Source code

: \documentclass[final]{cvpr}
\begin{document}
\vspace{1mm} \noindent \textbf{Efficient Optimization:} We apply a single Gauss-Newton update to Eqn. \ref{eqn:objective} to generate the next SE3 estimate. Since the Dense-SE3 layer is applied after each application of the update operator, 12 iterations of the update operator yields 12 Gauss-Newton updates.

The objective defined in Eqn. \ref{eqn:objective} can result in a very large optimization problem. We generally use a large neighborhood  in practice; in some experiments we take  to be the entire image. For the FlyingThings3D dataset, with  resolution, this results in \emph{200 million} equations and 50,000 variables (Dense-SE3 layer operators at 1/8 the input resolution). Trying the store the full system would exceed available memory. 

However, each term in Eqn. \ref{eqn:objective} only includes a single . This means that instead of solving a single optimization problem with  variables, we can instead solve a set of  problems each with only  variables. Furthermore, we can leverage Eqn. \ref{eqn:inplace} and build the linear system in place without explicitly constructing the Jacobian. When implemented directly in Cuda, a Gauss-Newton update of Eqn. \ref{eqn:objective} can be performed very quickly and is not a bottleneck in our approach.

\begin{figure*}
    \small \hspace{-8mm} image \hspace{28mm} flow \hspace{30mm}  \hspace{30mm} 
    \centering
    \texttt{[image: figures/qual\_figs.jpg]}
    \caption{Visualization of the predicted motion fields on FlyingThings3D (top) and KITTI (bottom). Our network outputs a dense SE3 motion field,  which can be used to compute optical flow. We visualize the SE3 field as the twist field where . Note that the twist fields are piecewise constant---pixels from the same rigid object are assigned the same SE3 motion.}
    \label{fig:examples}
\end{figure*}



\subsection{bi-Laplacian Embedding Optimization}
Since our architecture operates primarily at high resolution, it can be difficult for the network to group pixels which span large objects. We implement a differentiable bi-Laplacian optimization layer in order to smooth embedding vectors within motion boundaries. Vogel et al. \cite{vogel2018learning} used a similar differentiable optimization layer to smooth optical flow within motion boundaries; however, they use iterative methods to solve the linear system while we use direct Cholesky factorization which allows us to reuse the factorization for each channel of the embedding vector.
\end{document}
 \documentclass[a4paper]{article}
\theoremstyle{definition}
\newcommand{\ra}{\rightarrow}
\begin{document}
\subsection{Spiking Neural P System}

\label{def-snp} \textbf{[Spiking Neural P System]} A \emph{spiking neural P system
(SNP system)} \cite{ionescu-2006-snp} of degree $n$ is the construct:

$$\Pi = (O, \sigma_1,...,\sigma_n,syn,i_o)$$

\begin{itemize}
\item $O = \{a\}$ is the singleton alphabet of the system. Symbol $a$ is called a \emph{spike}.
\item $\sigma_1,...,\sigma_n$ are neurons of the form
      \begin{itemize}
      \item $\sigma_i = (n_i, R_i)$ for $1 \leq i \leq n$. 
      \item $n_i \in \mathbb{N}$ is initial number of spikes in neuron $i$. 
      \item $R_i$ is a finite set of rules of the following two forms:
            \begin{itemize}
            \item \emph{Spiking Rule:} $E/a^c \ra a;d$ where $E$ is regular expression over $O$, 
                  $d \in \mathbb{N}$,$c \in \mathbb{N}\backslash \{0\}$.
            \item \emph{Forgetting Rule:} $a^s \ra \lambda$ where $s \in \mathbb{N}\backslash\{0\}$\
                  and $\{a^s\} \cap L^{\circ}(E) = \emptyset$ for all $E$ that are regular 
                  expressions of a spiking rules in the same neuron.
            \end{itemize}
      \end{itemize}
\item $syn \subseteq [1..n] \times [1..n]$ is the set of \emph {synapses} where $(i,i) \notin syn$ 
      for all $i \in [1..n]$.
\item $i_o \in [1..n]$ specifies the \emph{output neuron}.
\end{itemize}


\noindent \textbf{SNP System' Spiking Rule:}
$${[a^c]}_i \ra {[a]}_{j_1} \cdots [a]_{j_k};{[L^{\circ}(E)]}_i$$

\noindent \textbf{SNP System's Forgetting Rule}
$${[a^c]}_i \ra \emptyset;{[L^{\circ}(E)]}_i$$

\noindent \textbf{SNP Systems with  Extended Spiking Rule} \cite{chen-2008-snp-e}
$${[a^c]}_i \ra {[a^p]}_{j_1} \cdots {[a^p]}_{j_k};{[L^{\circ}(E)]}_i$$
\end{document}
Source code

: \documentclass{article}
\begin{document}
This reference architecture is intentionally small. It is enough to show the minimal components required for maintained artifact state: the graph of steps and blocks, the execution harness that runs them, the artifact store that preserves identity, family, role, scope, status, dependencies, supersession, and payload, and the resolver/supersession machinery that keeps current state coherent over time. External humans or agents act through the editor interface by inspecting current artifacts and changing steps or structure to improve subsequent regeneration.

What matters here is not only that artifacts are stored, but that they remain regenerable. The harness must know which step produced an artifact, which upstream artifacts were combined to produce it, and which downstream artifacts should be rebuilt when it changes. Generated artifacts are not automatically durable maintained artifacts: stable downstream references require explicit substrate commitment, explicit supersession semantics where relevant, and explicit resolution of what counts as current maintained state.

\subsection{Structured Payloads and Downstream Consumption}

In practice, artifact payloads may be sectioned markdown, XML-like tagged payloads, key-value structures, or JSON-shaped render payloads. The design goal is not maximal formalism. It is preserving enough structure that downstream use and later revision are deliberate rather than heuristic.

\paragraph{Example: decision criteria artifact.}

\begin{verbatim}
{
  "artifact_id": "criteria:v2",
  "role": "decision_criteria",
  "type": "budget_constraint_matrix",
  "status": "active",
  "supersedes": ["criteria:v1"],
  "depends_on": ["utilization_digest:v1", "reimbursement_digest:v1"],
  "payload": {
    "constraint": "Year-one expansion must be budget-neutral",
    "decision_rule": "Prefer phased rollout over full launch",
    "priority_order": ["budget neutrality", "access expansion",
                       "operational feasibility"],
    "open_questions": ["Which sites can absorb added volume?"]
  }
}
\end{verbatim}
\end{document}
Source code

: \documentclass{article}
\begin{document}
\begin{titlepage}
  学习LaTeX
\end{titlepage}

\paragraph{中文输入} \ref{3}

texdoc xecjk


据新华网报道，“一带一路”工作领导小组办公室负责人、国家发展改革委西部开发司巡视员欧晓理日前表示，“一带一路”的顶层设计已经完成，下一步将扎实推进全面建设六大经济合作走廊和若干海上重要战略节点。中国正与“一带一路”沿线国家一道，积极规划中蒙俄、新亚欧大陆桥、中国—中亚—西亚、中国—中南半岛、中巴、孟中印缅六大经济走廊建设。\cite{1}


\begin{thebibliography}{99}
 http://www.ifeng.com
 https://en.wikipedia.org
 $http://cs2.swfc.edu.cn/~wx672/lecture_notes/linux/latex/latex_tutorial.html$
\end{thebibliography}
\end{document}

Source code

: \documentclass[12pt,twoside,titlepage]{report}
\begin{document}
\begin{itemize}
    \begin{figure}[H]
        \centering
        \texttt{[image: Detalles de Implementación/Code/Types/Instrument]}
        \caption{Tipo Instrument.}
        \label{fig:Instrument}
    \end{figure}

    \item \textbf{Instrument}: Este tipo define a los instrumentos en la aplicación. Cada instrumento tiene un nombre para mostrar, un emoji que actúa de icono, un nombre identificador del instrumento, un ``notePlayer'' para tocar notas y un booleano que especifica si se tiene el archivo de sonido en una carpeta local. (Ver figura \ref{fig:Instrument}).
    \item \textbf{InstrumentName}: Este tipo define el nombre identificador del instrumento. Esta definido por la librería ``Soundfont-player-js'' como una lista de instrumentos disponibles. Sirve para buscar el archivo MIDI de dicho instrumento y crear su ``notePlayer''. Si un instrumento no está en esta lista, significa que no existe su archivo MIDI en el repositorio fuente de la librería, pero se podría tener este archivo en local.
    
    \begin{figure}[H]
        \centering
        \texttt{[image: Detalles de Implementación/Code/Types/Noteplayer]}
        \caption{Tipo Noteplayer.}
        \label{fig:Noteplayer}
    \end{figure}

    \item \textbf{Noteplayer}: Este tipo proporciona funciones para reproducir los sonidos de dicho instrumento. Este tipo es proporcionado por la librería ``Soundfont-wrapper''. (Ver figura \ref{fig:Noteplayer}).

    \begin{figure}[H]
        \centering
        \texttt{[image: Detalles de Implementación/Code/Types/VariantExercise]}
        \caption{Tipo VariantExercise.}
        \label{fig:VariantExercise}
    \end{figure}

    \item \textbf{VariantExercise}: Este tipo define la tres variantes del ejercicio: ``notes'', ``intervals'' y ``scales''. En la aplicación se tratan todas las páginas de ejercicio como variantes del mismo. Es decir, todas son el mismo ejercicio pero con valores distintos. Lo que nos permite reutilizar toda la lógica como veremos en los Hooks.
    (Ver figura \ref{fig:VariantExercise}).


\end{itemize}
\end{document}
:::::
Instructions for the task: Set down the lines of the records exactly, from the first one through the line containing "12 Gauss-Newton updates.", and add nothing else.

Written response:
Source code

: \documentclass[final]{cvpr}
\begin{document}
\vspace{1mm} \noindent \textbf{Efficient Optimization:} We apply a single Gauss-Newton update to Eqn. \ref{eqn:objective} to generate the next SE3 estimate. Since the Dense-SE3 layer is applied after each application of the update operator, 12 iterations of the update operator yields 12 Gauss-Newton updates.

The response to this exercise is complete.